SRP Park holds around 5,000-6,000 for baseball, with the park being capable of holding larger events for up to ten thousand. The park and surrounding area were designed as “a great place first," with designers working with the City of North Augusta to conceive the ballpark “as the new living room for North Augusta" according to lead designer Tad Shultz. "We wanted to make the space so great that people would want to come there even when there's no baseball game."

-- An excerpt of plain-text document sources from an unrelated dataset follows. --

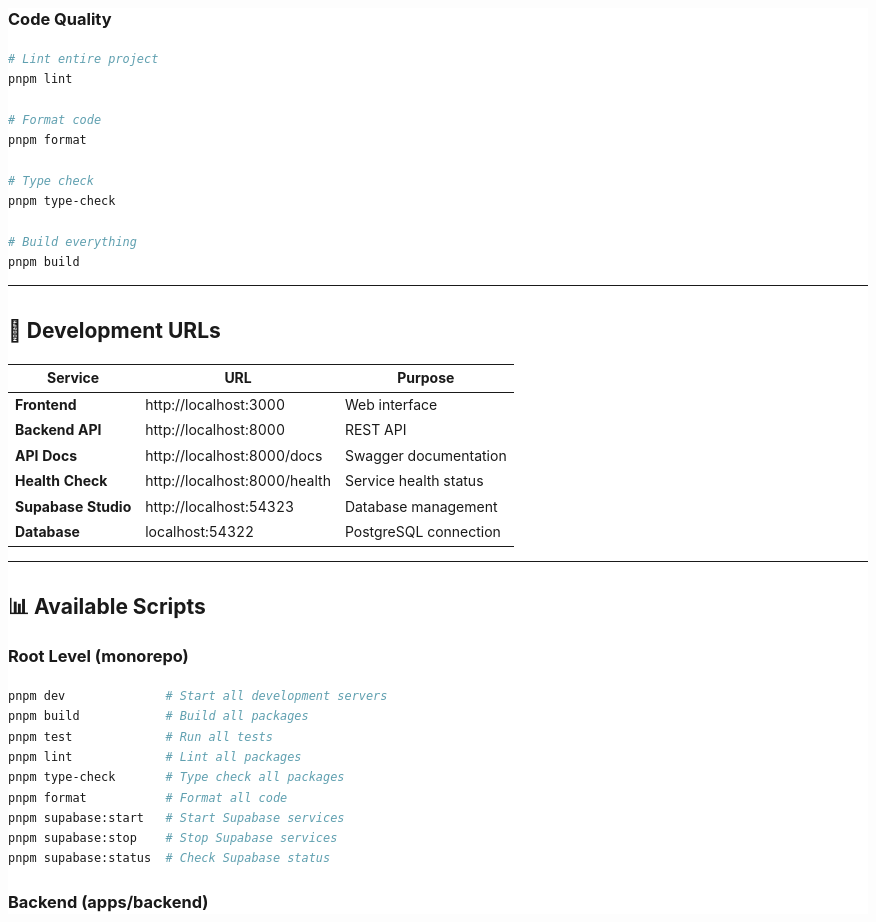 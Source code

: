 ### Code Quality

```bash
# Lint entire project
pnpm lint

# Format code
pnpm format

# Type check
pnpm type-check

# Build everything
pnpm build
```

---

## 🎯 Development URLs

| Service             | URL                          | Purpose               |
| ------------------- | ---------------------------- | --------------------- |
| **Frontend**        | http://localhost:3000        | Web interface         |
| **Backend API**     | http://localhost:8000        | REST API              |
| **API Docs**        | http://localhost:8000/docs   | Swagger documentation |
| **Health Check**    | http://localhost:8000/health | Service health status |
| **Supabase Studio** | http://localhost:54323       | Database management   |
| **Database**        | localhost:54322              | PostgreSQL connection |

---

## 📊 Available Scripts

### Root Level (monorepo)

```bash
pnpm dev              # Start all development servers
pnpm build            # Build all packages
pnpm test             # Run all tests
pnpm lint             # Lint all packages
pnpm type-check       # Type check all packages
pnpm format           # Format all code
pnpm supabase:start   # Start Supabase services
pnpm supabase:stop    # Stop Supabase services
pnpm supabase:status  # Check Supabase status
```

### Backend (apps/backend)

One of SRP Park's most outstanding features is the TaxSlayer Terrace that towers over right field. The tax-prep company that bought the naming rights is headquartered in Augusta. From this platform, fans have views of the Savannah River and the 13th Street Bridge that crosses it. Due to the dimensions of the park, the distance from home plate to the base of the wall down the right-field line is only 318 feet. A short distance to clear for a home run until Minor League Baseball made the park extend the yellow line for a home run vertically fifteen feet. Now a home run hit to right field must clear the bottom of the porch's floor, twenty-five feet above the playing surface.

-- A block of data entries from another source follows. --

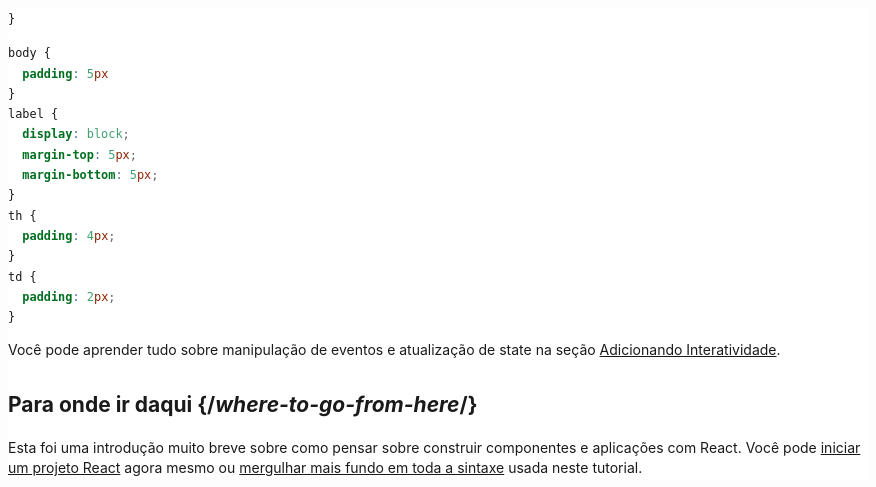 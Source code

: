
 ```jsx src/App.js
}
```

```css
body {
  padding: 5px
}
label {
  display: block;
  margin-top: 5px;
  margin-bottom: 5px;
}
th {
  padding: 4px;
}
td {
  padding: 2px;
}
```

</Sandpack>

Você pode aprender tudo sobre manipulação de eventos e atualização de state na seção [Adicionando Interatividade](/learn/adding-interactivity).

## Para onde ir daqui {/*where-to-go-from-here*/}

Esta foi uma introdução muito breve sobre como pensar sobre construir componentes e aplicações com React. Você pode [iniciar um projeto React](/learn/installation) agora mesmo ou [mergulhar mais fundo em toda a sintaxe](/learn/describing-the-ui) usada neste tutorial.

Upper-level club seats were designed intentionally to be close to the field only twenty-six feet from the grass, the closest of any Minor League park. The Wow! Club down the first base line is 3,300 square feet with an outdoor patio as well. The bar tucked between the suites and the enclosed club area on the third base side is called the South Carolina State Dispensary, taking its name from a store that over a century ago was located exactly where the ballpark is now. When the excavation for the lowered playing field was taking place, many bottles of liquor from this era were recovered from the ground and several are now displayed at the end of the bar. A group area near the right-field foul pole called the E-Z-Go Picnic Patio and a grass berm beyond third base down the left field line round out some of the park's features. The Hive Pro Shop is located on Railroad Ave adjacent to the park's main entrance and includes entrances inside and outside the park that allow for shopping even when the GreenJackets are not playing.

In August 2017, the North Augusta-based SRP Federal Credit Union purchased the naming rights to the ballpark for an undisclosed sum.

SRP Park was awarded the Ballpark of The Year award for 2018 by BaseballParks.com and BallparkDigest.com. The BallPark Digest honor made it three consecutive years for parks winning the award in their inaugural season after the GreenJackets parent club Atlanta Braves' Truist Park won in 2017 and Segra Park in 2016.

==Opening==

Following the completion of the park, it was announced the GreenJackets' 2018 home opener would take place on April 12 against the Lexington Legends. However, it was later announced that the stadium would have a "soft launch" on April 9 for a high school baseball game between Greenbrier High School of Evans, Georgia, and North Augusta High School of North Augusta, South Carolina with Greenbrier winning 8–3 over North Augusta. Clemson then played Georgia in a college baseball matchup the next day with the Bulldogs defeating the Tigers 6–3.

The GreenJackets played their first home game at SRP Park on April 12, 2018. They were defeated by Lexington, 6–5. The game was attended by 5,919 people.

The park hosts several local high school games and midweek, nonconference college baseball matchups in the weeks leading up to the start of the minor league season. Universities such as Clemson, Charleston Southern, Georgia, Georgia Southern, and South Carolina have participated. In 2022, the park began hosting the annual HBCU Baseball Classic with local HBCU Paine College hosting rival schools.